Corse Net Infos - Pure player corse

À Ajaccio, l’Hôpital Privé Sud Corse veut révolutionner la prise en charge de la santé des femmes


Jeanne Soury le Mercredi 27 Mai 2026 à 20:32

Endométriose, ménopause, prolapsus, cancer du sein… À travers IFEMINA, l’Hôpital Privé Sud Corse ambitionne de créer un véritable espace ressource dédié aux femmes. Une initiative innovante, portée par une approche humaine, pluridisciplinaire et territoriale du soin, qui sera au cœur d’une grande soirée d’échanges organisée ce jeudi 28 mai à Ajaccio.



Et si la santé des femmes ne se limitait plus à une consultation médicale ou à une intervention chirurgicale ? Et si elle devenait un véritable parcours d’accompagnement, mêlant écoute, prévention, soutien psychologique, associations et réseau de professionnels ? C’est toute l’ambition d’IFEMINA, le nouvel institut imaginé par l’Hôpital Privé Sud Corse pour repenser la prise en charge des femmes en Corse.
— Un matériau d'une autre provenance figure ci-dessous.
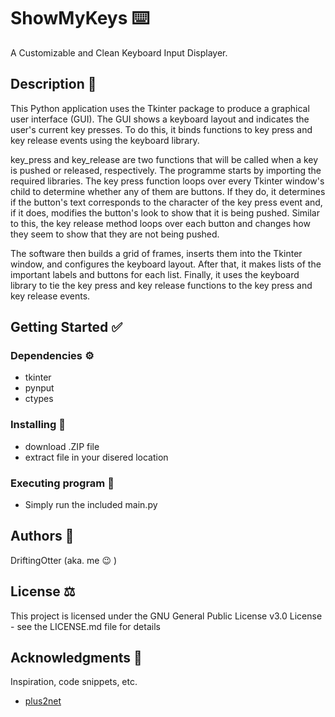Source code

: # ShowMyKeys ⌨️

A Customizable and Clean Keyboard Input Displayer.

## Description 📜

This Python application uses the Tkinter package to produce a graphical user interface (GUI). 
The GUI shows a keyboard layout and indicates the user's current key presses. 
To do this, it binds functions to key press and key release events using the keyboard library.

key_press and key_release are two functions that will be called when a key is pushed or released, respectively. 
The programme starts by importing the required libraries. 
The key press function loops over every Tkinter window's child to determine whether any of them are buttons. 
If they do, it determines if the button's text corresponds to the character of the 
key press event and, if it does, modifies the button's look to show that it is being pushed. 
Similar to this, the key release method loops over each button and changes how they seem to show that 
they are not being pushed.

The software then builds a grid of frames, inserts them into the Tkinter window, and configures the keyboard layout. 
After that, it makes lists of the important labels and buttons for each list. Finally, it uses the keyboard library 
to tie the key press and key release functions to the key press and key release events.

## Getting Started ✅

### Dependencies ⚙️

* tkinter
* pynput
* ctypes

### Installing 📂

* download .ZIP file
* extract file in your disered location

### Executing program 👟

* Simply run the included main.py


## Authors 👤

DriftingOtter (aka. me 😉 )

## License ⚖️

This project is licensed under the GNU General Public License v3.0 License - see the LICENSE.md file for details

## Acknowledgments 📣

Inspiration, code snippets, etc.
* [plus2net](https://www.plus2net.com/python/tkinter-events-typing.php)
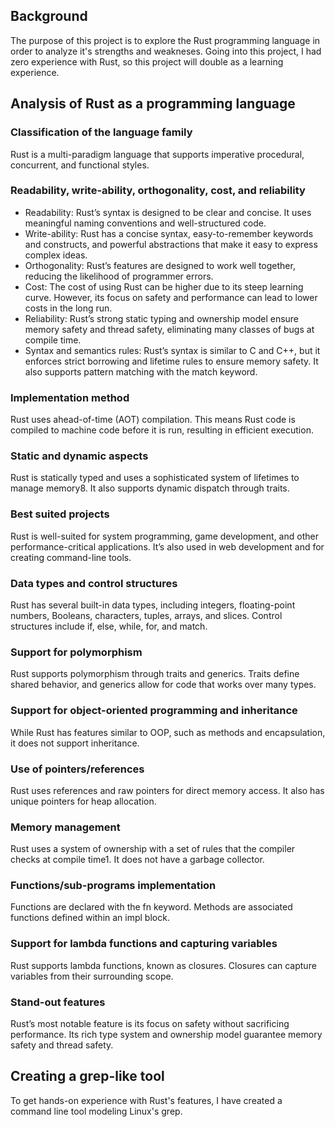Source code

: ## Background
The purpose of this project is to explore the Rust programming language in order to analyze it's strengths and weakneses. Going into this project, I had zero experience with Rust, so this project will double as a learning experience.

## Analysis of Rust as a programming language
### Classification of the language family
Rust is a multi-paradigm language that supports imperative procedural, concurrent, and functional styles.

### Readability, write-ability, orthogonality, cost, and reliability

* Readability: Rust’s syntax is designed to be clear and concise. It uses meaningful naming conventions and well-structured code.
* Write-ability: Rust has a concise syntax, easy-to-remember keywords and constructs, and powerful abstractions that make it easy to express complex ideas.
* Orthogonality: Rust’s features are designed to work well together, reducing the likelihood of programmer errors.
* Cost: The cost of using Rust can be higher due to its steep learning curve. However, its focus on safety and performance can lead to lower costs in the long run.
* Reliability: Rust’s strong static typing and ownership model ensure memory safety and thread safety, eliminating many classes of bugs at compile time.
* Syntax and semantics rules: Rust’s syntax is similar to C and C++, but it enforces strict borrowing and lifetime rules to ensure memory safety. It also supports pattern matching with the match keyword.

### Implementation method
Rust uses ahead-of-time (AOT) compilation. This means Rust code is compiled to machine code before it is run, resulting in efficient execution.

### Static and dynamic aspects
Rust is statically typed and uses a sophisticated system of lifetimes to manage memory8. It also supports dynamic dispatch through traits.

### Best suited projects
Rust is well-suited for system programming, game development, and other performance-critical applications. It’s also used in web development and for creating command-line tools.

### Data types and control structures
Rust has several built-in data types, including integers, floating-point numbers, Booleans, characters, tuples, arrays, and slices. Control structures include if, else, while, for, and match.

### Support for polymorphism
Rust supports polymorphism through traits and generics. Traits define shared behavior, and generics allow for code that works over many types.

### Support for object-oriented programming and inheritance
While Rust has features similar to OOP, such as methods and encapsulation, it does not support inheritance.

### Use of pointers/references
Rust uses references and raw pointers for direct memory access. It also has unique pointers for heap allocation.

### Memory management
Rust uses a system of ownership with a set of rules that the compiler checks at compile time1. It does not have a garbage collector.

### Functions/sub-programs implementation
Functions are declared with the fn keyword. Methods are associated functions defined within an impl block.

### Support for lambda functions and capturing variables
Rust supports lambda functions, known as closures. Closures can capture variables from their surrounding scope.

### Stand-out features
Rust’s most notable feature is its focus on safety without sacrificing performance. Its rich type system and ownership model guarantee memory safety and thread safety.

## Creating a grep-like tool
To get hands-on experience with Rust's features, I have created a command line tool modeling Linux's grep.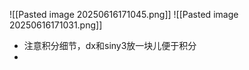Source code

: ![[Pasted image 20250616171045.png]]
![[Pasted image 20250616171031.png]]
- 注意积分细节，dx和siny3放一块儿便于积分
-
Ce jeudi 28 mai, l’établissement organise une soirée entièrement consacrée à la santé féminine. Une rencontre pensée comme un temps fort de réflexion collective autour de sujets encore trop souvent tabous ou insuffisamment pris en charge : endométriose, ménopause, prolapsus ou encore cancer du sein, du diagnostic à la reconstruction.

« Les femmes ont parfois du mal à savoir vers qui se tourner »

Lorsqu’elle arrive à la direction de l’Hôpital Privé Sud Corse, Elsa Piraudon partage rapidement avec le docteur Oden, gynécologue spécialisé en chirurgie du sein, pelvienne et reconstructrice, une même conviction : les femmes manquent encore de repères et de lieux identifiés pour être accompagnées globalement. « Quand on est une femme, parfois, on ne sait pas toujours vers qui se tourner lorsqu’on rencontre un problème de santé », confie la directrice. « Bien sûr, il y a le gynécologue. Mais aujourd’hui, avec des problématiques comme l’endométriose ou la ménopause, beaucoup de femmes se sentent perdues. »

De cette réflexion naît alors IFEMINA, lancé en septembre dernier au sein de l’hôpital. Un projet pensé non pas comme un simple service médical supplémentaire, mais comme un véritable lieu ressource au service des femmes du territoire. « Nous voulions créer un endroit où l’on puisse trouver de l’information, de l’écoute, de la communication, mais aussi des échanges. Un espace capable d’accompagner les femmes dans leur parcours de santé de manière plus globale et plus humaine », explique Elsa Piraudon.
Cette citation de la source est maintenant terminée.